I am proud and grateful to have created a sustainable practice for myself and maintained a consistent market through disparities in institutional recognition and gallery representation for a woman of color, especially within the field of abstraction.

Since the beginning of my career I’ve built education and programing with kids and communities into all of my museum shows and projects. Having completed a Master of Arts in Teaching prior to earning my MFA and worked with students from elementary to graduate levels, education and sharing my inspiration with other young people and people of color has always been a priority. I’d never thought of it as activism or as the subject of my work, but more like what’s required to build a legacy.
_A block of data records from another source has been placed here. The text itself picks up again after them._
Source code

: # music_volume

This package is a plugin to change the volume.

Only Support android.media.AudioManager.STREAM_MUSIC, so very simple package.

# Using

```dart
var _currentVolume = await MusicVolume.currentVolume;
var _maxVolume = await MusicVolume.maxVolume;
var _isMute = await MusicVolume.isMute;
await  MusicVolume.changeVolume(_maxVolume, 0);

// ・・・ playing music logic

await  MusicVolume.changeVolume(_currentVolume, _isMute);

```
These efforts and ideas continue to inspire me, and I am quite proud that my art has provided inspiration to others.

Where do you turn to for inspiration for your projects? 

Inspiration comes from music, dance, poetry, storytelling — science fiction, and it comes to me from within. Memories of places and significant experiences, nostalgia for my youth in Baltimore, my travels and experiences of other cultures. World religions, the patterns of fabric and objects that humans have made to mark their existence and the connections I see between them are beautiful and fill me with a sense of wonder.

I create a sort of private imagined code or history in the fabrics and clothing I use, and this inspires the work too — love the potential world we could manifest together if we tried and utopian thoughts like that drive me.